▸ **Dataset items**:
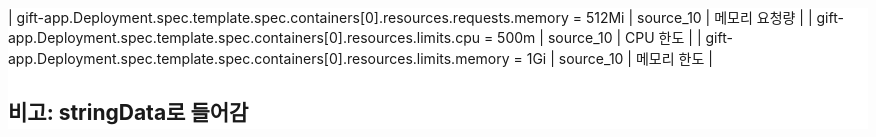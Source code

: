 | gift-app.Deployment.spec.template.spec.containers\[0].resources.requests.memory = 512Mi                                                                          | source\_10 | 메모리 요청량                     |
| gift-app.Deployment.spec.template.spec.containers\[0].resources.limits.cpu = 500m                                                                                | source\_10 | CPU 한도                      |
| gift-app.Deployment.spec.template.spec.containers\[0].resources.limits.memory = 1Gi                                                                              | source\_10 | 메모리 한도                      |


## 비고: stringData로 들어감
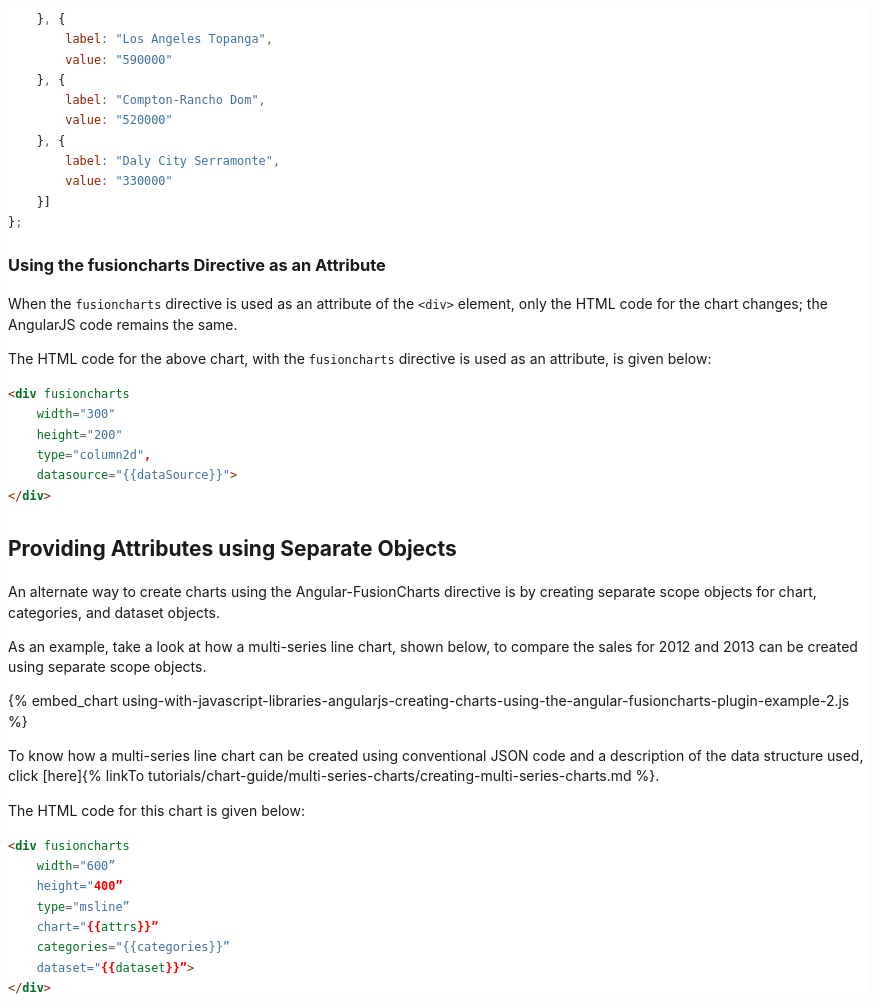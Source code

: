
 ```javascript
    }, {
        label: "Los Angeles Topanga",
        value: "590000"
    }, {
        label: "Compton-Rancho Dom",
        value: "520000"
    }, {
        label: "Daly City Serramonte",
        value: "330000"
    }]
};
```

### Using the fusioncharts Directive as an Attribute

When the `fusioncharts` directive is used as an attribute of the `<div>` element, only the HTML code for the chart changes; the AngularJS code remains the same.

The HTML code for the above chart, with the `fusioncharts` directive is used as an attribute, is given below:

```html
<div fusioncharts
    width="300"
    height="200"
    type="column2d",
    datasource="{{dataSource}}">
</div>
```

## Providing Attributes using Separate Objects

An alternate way to create charts using the Angular-FusionCharts directive is by creating separate scope objects for chart, categories, and dataset objects.

As an example, take a look at how a multi-series line chart, shown below, to compare the sales for 2012 and 2013 can be created using separate scope objects.

{% embed_chart using-with-javascript-libraries-angularjs-creating-charts-using-the-angular-fusioncharts-plugin-example-2.js %}

<p class="text-info"> To know how a multi-series line chart can be created using conventional JSON code and a description of the data structure used, click [here]{% linkTo tutorials/chart-guide/multi-series-charts/creating-multi-series-charts.md %}.</p>

The HTML code for this chart is given below:

```html
<div fusioncharts
	width="600”
	height="400”
	type="msline”
	chart="{{attrs}}”
	categories="{{categories}}”
	dataset="{{dataset}}”>
</div>
```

▸ **About this exercise**: Show every line of the data in which the word "created" appears.

▸ **Answer to this exercise**:
As an example, take a look at how a multi-series line chart, shown below, to compare the sales for 2012 and 2013 can be created using separate scope objects.
<p class="text-info"> To know how a multi-series line chart can be created using conventional JSON code and a description of the data structure used, click [here]{% linkTo tutorials/chart-guide/multi-series-charts/creating-multi-series-charts.md %}.</p>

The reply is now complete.